Is anyone really in there?

A cerebral novel about consciousness explores faith and fiction

Can you imagine a novelist thinking of characters in a book whose thoughts are being considered by a critic who's thinking of a review for newspaper readers to think about?

David Lodge can.

His new novel about the nature of consciousness spins on such quandaries. It's called "Thinks...," but that's the only cute thing about it.

In the university setting Lodge satirizes so well, this anti-love story concentrates on the mind, the brain, and the mystery of thought - "the last frontier of scientific enquiry."

Playing the role of Dr. Frankenstein, Ralph Messenger directs the Holt Belling Center for Cognitive Science at the University of Glouster. His large Roman head often appears on public television shows about "the Mind-Body Problem." But in private, he doesn't mind what problems his body gets into. Brilliant, pompous, unfettered by modesty or morality, he's worked out an agreement with his wife that he won't carry on with any women she might run into.

When Helen Reed arrives on campus, however, even that meager vow seems untenable. Still grieving the death of her husband, she's decided to fill a period of writer's block by teaching a graduate seminar on narrative fiction.

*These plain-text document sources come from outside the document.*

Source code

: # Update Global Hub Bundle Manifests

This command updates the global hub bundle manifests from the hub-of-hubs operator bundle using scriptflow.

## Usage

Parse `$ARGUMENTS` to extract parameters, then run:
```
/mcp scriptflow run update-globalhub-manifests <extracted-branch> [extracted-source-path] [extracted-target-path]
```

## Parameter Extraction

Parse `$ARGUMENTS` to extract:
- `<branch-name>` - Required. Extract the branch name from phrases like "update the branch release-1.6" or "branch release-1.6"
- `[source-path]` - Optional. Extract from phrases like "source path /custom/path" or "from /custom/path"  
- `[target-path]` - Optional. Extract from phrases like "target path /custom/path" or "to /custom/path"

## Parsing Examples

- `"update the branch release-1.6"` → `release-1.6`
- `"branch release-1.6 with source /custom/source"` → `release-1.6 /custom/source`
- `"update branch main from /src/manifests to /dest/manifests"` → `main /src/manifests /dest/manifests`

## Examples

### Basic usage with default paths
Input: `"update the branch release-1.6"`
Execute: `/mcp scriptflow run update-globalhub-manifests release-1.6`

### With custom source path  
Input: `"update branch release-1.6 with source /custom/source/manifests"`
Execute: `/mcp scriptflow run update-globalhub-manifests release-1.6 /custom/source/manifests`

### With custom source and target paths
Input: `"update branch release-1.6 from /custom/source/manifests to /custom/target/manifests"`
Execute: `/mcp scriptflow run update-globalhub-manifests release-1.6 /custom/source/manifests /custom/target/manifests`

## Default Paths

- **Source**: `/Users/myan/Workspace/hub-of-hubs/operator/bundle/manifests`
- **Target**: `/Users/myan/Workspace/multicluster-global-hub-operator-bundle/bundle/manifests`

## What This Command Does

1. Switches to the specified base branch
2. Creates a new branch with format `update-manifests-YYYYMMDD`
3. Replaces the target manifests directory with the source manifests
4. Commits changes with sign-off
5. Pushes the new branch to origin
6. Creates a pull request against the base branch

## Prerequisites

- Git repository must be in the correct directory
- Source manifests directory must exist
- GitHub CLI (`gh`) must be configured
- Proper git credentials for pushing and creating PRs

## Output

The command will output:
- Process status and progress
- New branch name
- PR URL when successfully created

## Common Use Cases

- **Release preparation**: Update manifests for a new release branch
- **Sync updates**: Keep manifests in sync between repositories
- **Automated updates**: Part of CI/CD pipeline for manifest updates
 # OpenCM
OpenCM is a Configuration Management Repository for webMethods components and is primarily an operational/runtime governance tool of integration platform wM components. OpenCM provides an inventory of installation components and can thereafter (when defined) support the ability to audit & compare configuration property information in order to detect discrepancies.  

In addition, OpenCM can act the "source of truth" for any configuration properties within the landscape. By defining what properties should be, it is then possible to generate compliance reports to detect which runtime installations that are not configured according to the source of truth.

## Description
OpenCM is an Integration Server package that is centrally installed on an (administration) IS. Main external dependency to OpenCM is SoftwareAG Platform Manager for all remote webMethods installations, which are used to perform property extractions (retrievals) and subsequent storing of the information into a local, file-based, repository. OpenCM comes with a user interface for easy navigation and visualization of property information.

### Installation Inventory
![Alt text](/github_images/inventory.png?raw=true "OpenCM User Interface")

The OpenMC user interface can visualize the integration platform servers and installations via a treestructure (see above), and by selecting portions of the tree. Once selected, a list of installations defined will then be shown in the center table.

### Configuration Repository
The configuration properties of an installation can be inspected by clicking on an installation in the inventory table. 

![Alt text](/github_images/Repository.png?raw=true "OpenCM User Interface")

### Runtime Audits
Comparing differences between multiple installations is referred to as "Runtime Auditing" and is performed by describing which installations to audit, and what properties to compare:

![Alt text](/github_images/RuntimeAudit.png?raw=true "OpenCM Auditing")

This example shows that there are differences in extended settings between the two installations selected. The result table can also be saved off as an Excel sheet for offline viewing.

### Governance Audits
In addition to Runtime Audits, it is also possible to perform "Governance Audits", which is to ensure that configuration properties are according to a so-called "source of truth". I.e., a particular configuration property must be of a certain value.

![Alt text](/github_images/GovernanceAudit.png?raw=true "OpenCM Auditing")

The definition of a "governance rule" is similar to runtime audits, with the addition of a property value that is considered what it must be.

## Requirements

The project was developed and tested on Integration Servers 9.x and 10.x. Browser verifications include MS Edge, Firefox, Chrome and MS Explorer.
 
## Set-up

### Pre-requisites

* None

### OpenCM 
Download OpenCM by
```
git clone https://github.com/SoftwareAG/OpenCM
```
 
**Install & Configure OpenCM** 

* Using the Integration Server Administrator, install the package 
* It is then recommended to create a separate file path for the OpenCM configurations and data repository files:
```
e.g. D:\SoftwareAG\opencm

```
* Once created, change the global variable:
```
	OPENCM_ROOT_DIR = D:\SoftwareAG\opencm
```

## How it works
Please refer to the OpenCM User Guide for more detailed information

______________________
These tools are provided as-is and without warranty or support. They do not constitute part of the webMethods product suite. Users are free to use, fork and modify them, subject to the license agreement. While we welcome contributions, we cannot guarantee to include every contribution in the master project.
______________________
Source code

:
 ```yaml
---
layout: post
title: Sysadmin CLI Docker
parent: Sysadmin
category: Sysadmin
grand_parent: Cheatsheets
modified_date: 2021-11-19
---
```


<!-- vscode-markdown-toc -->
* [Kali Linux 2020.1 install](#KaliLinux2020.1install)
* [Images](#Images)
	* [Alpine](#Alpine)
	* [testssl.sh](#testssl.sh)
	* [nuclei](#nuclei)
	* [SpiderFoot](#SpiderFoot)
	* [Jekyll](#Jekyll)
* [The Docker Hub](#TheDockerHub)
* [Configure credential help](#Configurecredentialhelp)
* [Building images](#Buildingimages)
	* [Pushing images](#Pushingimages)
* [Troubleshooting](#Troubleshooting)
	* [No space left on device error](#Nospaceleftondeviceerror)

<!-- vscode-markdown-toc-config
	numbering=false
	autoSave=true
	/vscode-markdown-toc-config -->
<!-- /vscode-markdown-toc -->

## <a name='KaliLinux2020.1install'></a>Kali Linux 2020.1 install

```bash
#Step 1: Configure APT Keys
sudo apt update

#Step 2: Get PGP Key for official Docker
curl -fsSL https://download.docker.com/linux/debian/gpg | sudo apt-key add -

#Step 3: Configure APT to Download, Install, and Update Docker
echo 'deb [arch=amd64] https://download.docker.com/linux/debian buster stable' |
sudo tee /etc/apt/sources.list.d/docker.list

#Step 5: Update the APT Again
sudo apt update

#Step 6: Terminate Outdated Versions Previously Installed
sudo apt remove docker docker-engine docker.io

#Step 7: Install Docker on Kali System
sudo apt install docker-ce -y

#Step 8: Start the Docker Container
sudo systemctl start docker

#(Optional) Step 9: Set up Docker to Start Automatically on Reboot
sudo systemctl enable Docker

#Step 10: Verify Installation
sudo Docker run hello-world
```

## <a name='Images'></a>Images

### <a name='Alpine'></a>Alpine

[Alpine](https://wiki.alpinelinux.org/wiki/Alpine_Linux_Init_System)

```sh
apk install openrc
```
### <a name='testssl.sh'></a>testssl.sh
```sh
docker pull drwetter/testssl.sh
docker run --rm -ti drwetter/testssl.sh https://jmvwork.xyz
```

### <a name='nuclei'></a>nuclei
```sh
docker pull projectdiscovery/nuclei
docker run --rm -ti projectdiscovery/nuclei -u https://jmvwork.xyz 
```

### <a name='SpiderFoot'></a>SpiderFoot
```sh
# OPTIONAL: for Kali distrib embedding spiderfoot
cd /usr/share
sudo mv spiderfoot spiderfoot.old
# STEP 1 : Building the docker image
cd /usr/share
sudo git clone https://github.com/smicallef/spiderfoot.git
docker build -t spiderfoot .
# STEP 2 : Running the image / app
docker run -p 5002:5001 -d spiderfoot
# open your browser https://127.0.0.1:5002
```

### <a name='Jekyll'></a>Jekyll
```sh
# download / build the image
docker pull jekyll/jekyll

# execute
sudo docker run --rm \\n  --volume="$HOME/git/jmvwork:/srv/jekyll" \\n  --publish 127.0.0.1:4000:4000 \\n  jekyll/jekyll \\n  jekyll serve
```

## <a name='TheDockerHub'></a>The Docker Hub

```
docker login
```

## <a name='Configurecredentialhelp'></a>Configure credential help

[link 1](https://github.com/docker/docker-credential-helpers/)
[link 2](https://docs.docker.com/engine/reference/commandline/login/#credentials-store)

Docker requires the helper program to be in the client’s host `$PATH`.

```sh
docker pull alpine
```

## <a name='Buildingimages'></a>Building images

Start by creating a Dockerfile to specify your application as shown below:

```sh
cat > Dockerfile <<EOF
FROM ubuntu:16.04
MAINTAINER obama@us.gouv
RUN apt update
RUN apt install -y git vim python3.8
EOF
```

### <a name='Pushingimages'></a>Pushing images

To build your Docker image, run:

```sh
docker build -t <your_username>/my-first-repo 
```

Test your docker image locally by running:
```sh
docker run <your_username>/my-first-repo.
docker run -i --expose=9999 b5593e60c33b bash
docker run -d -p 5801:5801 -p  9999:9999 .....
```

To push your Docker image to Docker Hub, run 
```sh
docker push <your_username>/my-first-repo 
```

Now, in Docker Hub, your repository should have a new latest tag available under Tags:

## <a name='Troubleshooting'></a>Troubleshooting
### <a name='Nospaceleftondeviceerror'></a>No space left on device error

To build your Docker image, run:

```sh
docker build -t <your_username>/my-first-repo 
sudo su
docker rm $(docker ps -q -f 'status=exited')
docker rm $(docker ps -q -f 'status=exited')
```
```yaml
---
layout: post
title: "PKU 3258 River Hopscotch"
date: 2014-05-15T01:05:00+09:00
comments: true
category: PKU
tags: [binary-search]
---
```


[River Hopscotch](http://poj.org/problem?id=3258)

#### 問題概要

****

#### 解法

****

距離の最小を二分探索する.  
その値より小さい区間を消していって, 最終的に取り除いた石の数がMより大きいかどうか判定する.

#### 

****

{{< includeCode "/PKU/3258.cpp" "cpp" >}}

Messenger notices her immediately and revs up his intellectual charm. A quiet author of "traditional novels," she's awed by the brain-shaped Center for Cognitive Science, complete with its mural of classic thought problems. The remnants of her Roman Catholic faith seem gossamer next to Messenger's confidence in the material nature of consciousness.

When she weakly objects, "But your self, your spirit, your soul...?" he answers, "Those are just ways of talking about certain kinds of brain activity." During the next four months, Helen and Messenger continue this debate over meals, in hot tubs, and finally in bed.

We read of their intellectual jousting and sexual antics in a series of brilliantly constructed chapters from different points of view: Helen types a journal on her computer to collect and synthesize her thoughts; Messenger rambles his exploits and crude fantasies into a tape recorder to produce "a specimen of raw data"; Lodge narrates some episodes in the third person; Helen's students supply clever writing samples in the styles of famous writers.

The effect is a kind of intellectual and moral vertigo, alternately witty and unpleasant. Far from "solving" the mystery of consciousness, Lodge refracts this baffling issue in a fun-house of irony. (In a comic bit of metafiction, one of the graduate students plagiarizes details from Helen's novel based on her own life.)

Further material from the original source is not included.